"Polisiye romanlarda yazar en büyük otoritedir. Okurla sürekli oyun oynar. Bu romanda otorite ben değilim. Deyim yerindeyse Bu romanda ben, hem katil hem de kurbanlardan biriyim."
Ahmet Ümit, bana göre en iyi polisiye yazarıdır. Her romanında bunu fazlasıyla fark ediyorum. Bu roman da onlardan biri diyebilirim.
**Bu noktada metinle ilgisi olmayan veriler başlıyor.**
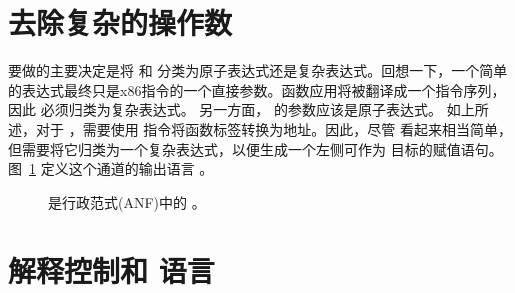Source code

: \documentclass[11pt]{book}
\newcommand{\gray}[1]{{\color{gray} #1}}
\begin{document}
\section{去除复杂的操作数}
\label{sec:rco-r4}

要做的主要决定是将
 和  分类为原子表达式还是复杂表达式。回想一下，一个简单的表达式最终只是x86指令的一个直接参数。函数应用将被翻译成一个指令序列，因此
 必须归类为复杂表达式。
另一方面，  的参数应该是原子表达式。
%
如上所述，对于  ，需要使用  指令将函数标签转换为地址。因此，尽管  看起来相当简单，但需要将它归类为一个复杂表达式，以便生成一个左侧可作为
 目标的赋值语句。图~\ref{fig:Rfun-anf-syntax} 定义这个通道的输出语言 \LangFunANF{} 。

\begin{figure}[tp]
\centering
\fbox{
\begin{minipage}{0.96\textwidth}
\small
\[
\begin{array}{rcl}
  \Atm &::=& \gray{ \INT{\Int} \mid \VAR{\Var} \mid \BOOL{\itm{bool}} 
       \mid \VOID{} } \\
\Exp &::=& \gray{ \Atm \mid \READ{} } \\
   &\mid& \gray{ \NEG{\Atm} \mid \ADD{\Atm}{\Atm} } \\
   &\mid& \gray{ \LET{\Var}{\Exp}{\Exp} } \\
   &\mid& \gray{ \UNIOP{\key{'not}}{\Atm} } \\
   &\mid& \gray{ \BINOP{\itm{cmp}}{\Atm}{\Atm} \mid \IF{\Exp}{\Exp}{\Exp} }\\
   &\mid& \gray{ \LP\key{Collect}~\Int\RP \mid \LP\key{Allocate}~\Int~\Type\RP
  \mid \LP\key{GlobalValue}~\Var\RP }\\
   &\mid& \FUNREF{\Var} \mid \APPLY{\Atm}{\Atm\ldots}\\
 \Def &::=& \gray{ \FUNDEF{\Var}{([\Var \code{:} \Type]\ldots)}{\Type}{\code{'()}}{\Exp} }\\
R^{\dagger}_4  &::=& \gray{ \PROGRAMDEFS{\code{'()}}{\Def} }
\end{array}
\]
\end{minipage}
}
\caption{\LangFunANF{} 是行政范式(ANF)中的 \LangFun{} 。}
\label{fig:Rfun-anf-syntax}
\end{figure}


\section{解释控制和 \LangCFun{} 语言}
\label{sec:explicate-control-r4}
\end{document}
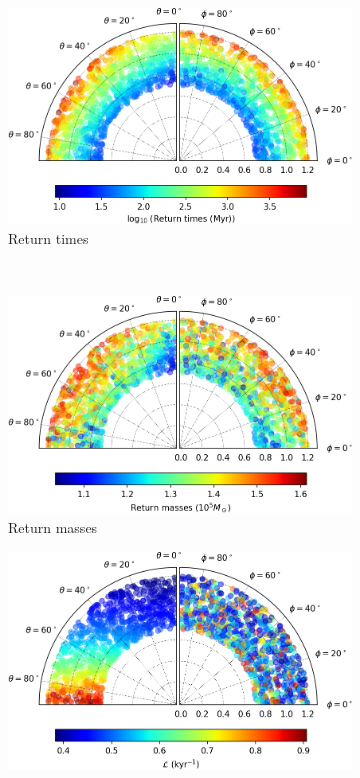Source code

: \begin{figure}[h]
    \centering
    \begin{subfigure}[t]{0.4\textwidth}
        \includegraphics[width = \textwidth]{"../Files/Week 13/images/25_time"}
        \caption{Return times}
    \end{subfigure}
    ~ 
    \begin{subfigure}[t]{0.4\textwidth}
        \includegraphics[width=\textwidth]{"../Files/Week 13/images/25_mass"}
        \caption{Return masses}
    \end{subfigure}
    \begin{subfigure}[t]{0.4\textwidth}
        \includegraphics[width=\textwidth]{"../Files/Week 13/images/25_lyapunov"}

\end{subfigure}
\end{figure}
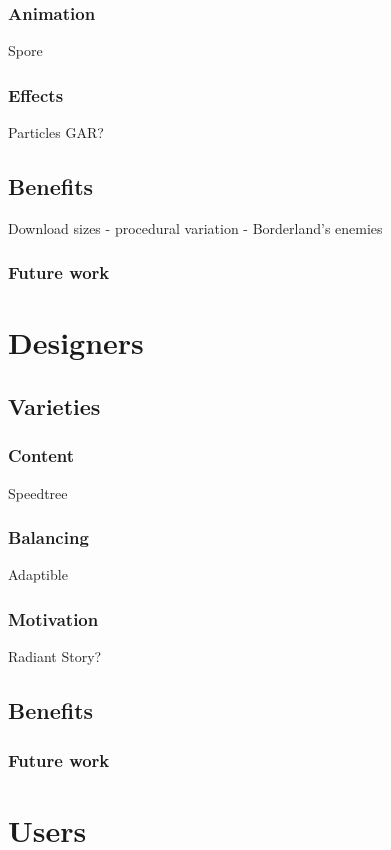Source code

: \documentclass{./acm_proc_article-sp}
\begin{document}
\subsubsection{Animation}
Spore
\subsubsection{Effects}
Particles
GAR?

\subsection{Benefits}
Download sizes - procedural variation - Borderland's enemies
\subsubsection{Future work}

\section{Designers}

\subsection{Varieties}
\subsubsection{Content}
Speedtree
\subsubsection{Balancing}
Adaptible
\subsubsection{Motivation}
Radiant Story?

\subsection{Benefits}
\subsubsection{Future work}

\section{Users}
\end{document}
Romanda; Selim, Kenan ve Nihat'ın ekseni etrafında dönen bir kurgu var. Kenan, farklı arayışlar içinde ve arkadaşları da bu konuda Kenan'ın arkasındalar. Kenan, Beyoğlu'nda yaşanan cinayetleri konu alan bir fotoğraf sergisi açmak istiyor ve 2 ölümün cinayetle bir ilgisi olduğunu düşünmekte. Daha sonra bu cinayetleri çözmekle uğraşıyorlar. Her bölümün sonunda katil kim çıkacak ki diye düşünürken romanın sonunda katil, aslında yanı başındaki arkadaşı Selim olduğunu öğreniyoruz. Çok ilginç değil mi? Selim, Kenan'ın Her şeyi öğrendiğini görünce Kenan'ı öldürüyor ve hapishanedeyken bu romanı kaleme alıyor.